Tuesday, September 8, 2015

Saving on Kids' Programming

When I was a kid, we moved around every few years.  I distinctly remember the excitement of turning on the TV in a new locale, and finding out that we had Disney channel.  Disney!  The most coveted of all kids' channels, which I now know is because it was in one of the most expensive cable packages.

In retrospect, I'm sure my mother must have gotten a great deal.  She probably wasn't concerned about prices going up after the one-year contract was over, because there were good odds we'd be packing up and leaving at that point anyways.  My sibling and I were so incredibly grateful.  We had something to watch other than the public broadcast kids' channel, and the only other kids' station of which my mother wouldn't let us watch 75% of the programming.

The times have changed.  Where my mother's options were cable and VHS tapes, today we have so many streaming options that paying outlandish prices for kids' channels on cable or loading up on a personal DVD library seem like traditions of the past.
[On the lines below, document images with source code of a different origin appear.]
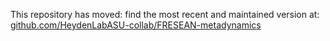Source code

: This repository has moved: find the most recent and maintained version at: [github.com/HeydenLabASU-collab/FRESEAN-metadynamics](github.com/HeydenLabASU-collab/FRESEAN-metadynamics)
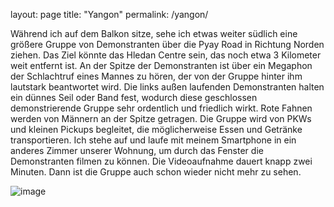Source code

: layout: page
title: "Yangon"
permalink: /yangon/

Während ich auf dem Balkon sitze, sehe ich etwas weiter südlich eine größere Gruppe von Demonstranten über die Pyay Road in Richtung Norden ziehen. 
Das Ziel könnte das Hledan Centre sein, das noch etwa 3 Kilometer weit entfernt ist. An der Spitze der Demonstranten ist über ein Megaphon der Schlachtruf eines Mannes zu hören, der von der Gruppe hinter ihm lautstark beantwortet wird. Die links außen laufenden Demonstranten halten ein dünnes Seil oder Band fest, wodurch diese geschlossen demonstrierende Gruppe sehr ordentlich und friedlich wirkt. Rote Fahnen werden von Männern an der Spitze getragen. Die Gruppe wird von PKWs und kleinen Pickups begleitet, die möglicherweise Essen und Getränke transportieren.
Ich stehe auf und laufe mit meinem Smartphone in ein anderes Zimmer unserer Wohnung, um durch das Fenster die Demonstranten filmen zu können. Die Videoaufnahme dauert knapp zwei Minuten. Dann ist die Gruppe auch schon wieder nicht mehr zu sehen.

![image](/assets/img/___EuaO5sDVEAA3QnH.jpeg)
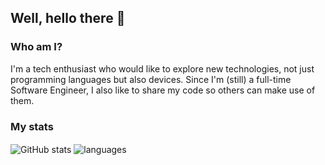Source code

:## Well, hello there 👋

### Who am I?

I'm a tech enthusiast who would like to explore new technologies, not just programming languages but also devices.
Since I'm (still) a full-time Software Engineer, I also like to share my code so others can make use of them.

### My stats

<img align="center" src="https://github-readme-stats.vercel.app/api?username=vindanak&show_icons=true&include_all_commits=true&theme=dracula" alt="GitHub stats" />
<img align="center" src="https://github-readme-stats.vercel.app/api/top-langs/?username=vindanak&&exclude_repo=vindanak&layout=compact&theme=dracula" alt="languages"/>

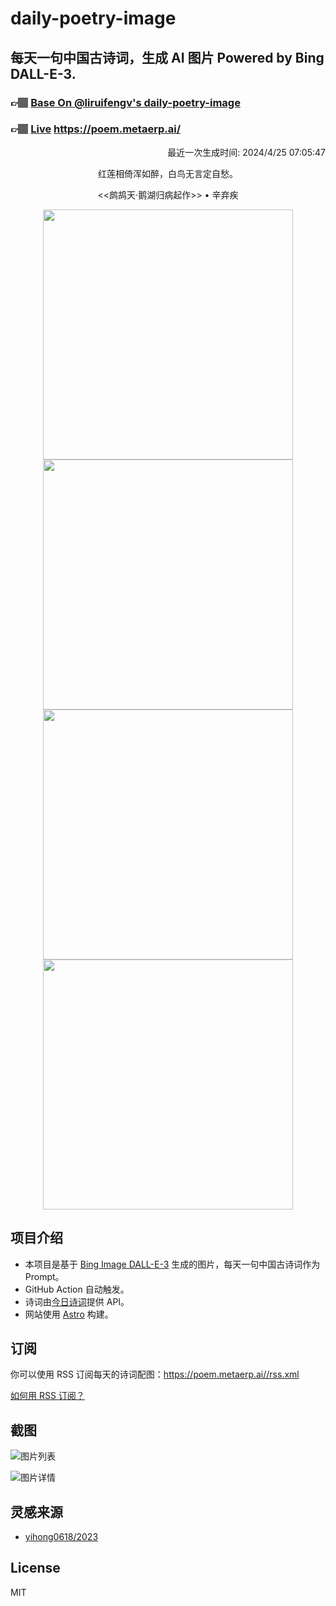 
# daily-poetry-image

## 每天一句中国古诗词，生成 AI 图片 Powered by Bing DALL-E-3.

### 👉🏽 [Base On @liruifengv's daily-poetry-image](https://github.com/liruifengv/daily-poetry-image)

### 👉🏽 [Live](https://poem.metaerp.ai/) https://poem.metaerp.ai/

<p align="right">
  最近一次生成时间: 2024/4/25 07:05:47
</p>
<p align="center">
红莲相倚浑如醉，白鸟无言定自愁。
</p>
<p align="center">
<<鹧鸪天·鹅湖归病起作>> • 辛弃疾
</p>
<p align="center">
<img src="https://tse2.mm.bing.net/th/id/OIG3.TkLCZ10tGod.No90Xb84" height="400" width="400" />
<img src="https://tse3.mm.bing.net/th/id/OIG3.W3zEtmgwAUW2gh40Yl3p" height="400" width="400" />
<img src="https://tse4.mm.bing.net/th/id/OIG3.sZnuNODKMm6iURJW6qQB" height="400" width="400" />
<img src="https://tse1.mm.bing.net/th/id/OIG3.vitsQjvrXsu0FtoQjz0M" height="400" width="400" />
</p>

## 项目介绍

-   本项目是基于 [Bing Image DALL-E-3](https://www.bing.com/images/create) 生成的图片，每天一句中国古诗词作为 Prompt。
-   GitHub Action 自动触发。
-   诗词由[今日诗词](https://www.jinrishici.com/)提供 API。
-   网站使用 [Astro](https://astro.build) 构建。

## 订阅

你可以使用 RSS 订阅每天的诗词配图：https://poem.metaerp.ai//rss.xml

[如何用 RSS 订阅？](https://zhuanlan.zhihu.com/p/55026716)

## 截图

![图片列表](./screenshots/01.png)

![图片详情](./screenshots/02.png)

## 灵感来源

-   [yihong0618/2023](https://github.com/yihong0618/2023)

## License

MIT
If you're just starting out on your cable-free journey, here are the ways we've been saving on kids' programming since we cut the cord.

Subscription Streaming Services

In my part of the world, the best I've found for this is Netflix.  Their prize streaming material isn't so much in the movies they have available, but the shows.  For my kids' attention spans, that is perfect.  Other options in your area may include Presto and Stan.  It would appear Stan has less of the popular kids' TV shows, but they do have a lot of movies for a child-aged audience.  These services range from $9-$15/month.


YouTube is amazing.  Since you can make money off of ads, there are companies that exclusively make kids' programming, viewable for free, for YouTube.  It's been a goldmine for us largely for educational pursuits.  I taught my kids how to count.  When we got to the ABCs, they were mildly interested.  But introduce a talking train that helps them find all the letters?  They know the alphabet and introductory phonics so well now that they can do it backwards.  

It's funny to me, because when I was growing up watching TV there would be ads before, after, and during the shows I was watching.  Now my kids are so spoiled by ad-less streaming that when a skippable ad comes up every few videos they get concerned that I've picked the wrong show.  That is one thing to watch out for with YouTube.  The ads, even on kids' videos, are not always kid-friendly.


Your local library can also be a great place to go for kids' shows and movies.  Scroll through their catalog for movies and shows available to borrow on DVD.  All for the price of $0.

Cutting the Cord Doesn't Mean You're Tossing the TV

When you first cut cable, it can feel like you're putting yourself through a great deal of self deprivation.  Really, with all the options we have today, you probably won't even notice that it's missing.  Neither will your kids.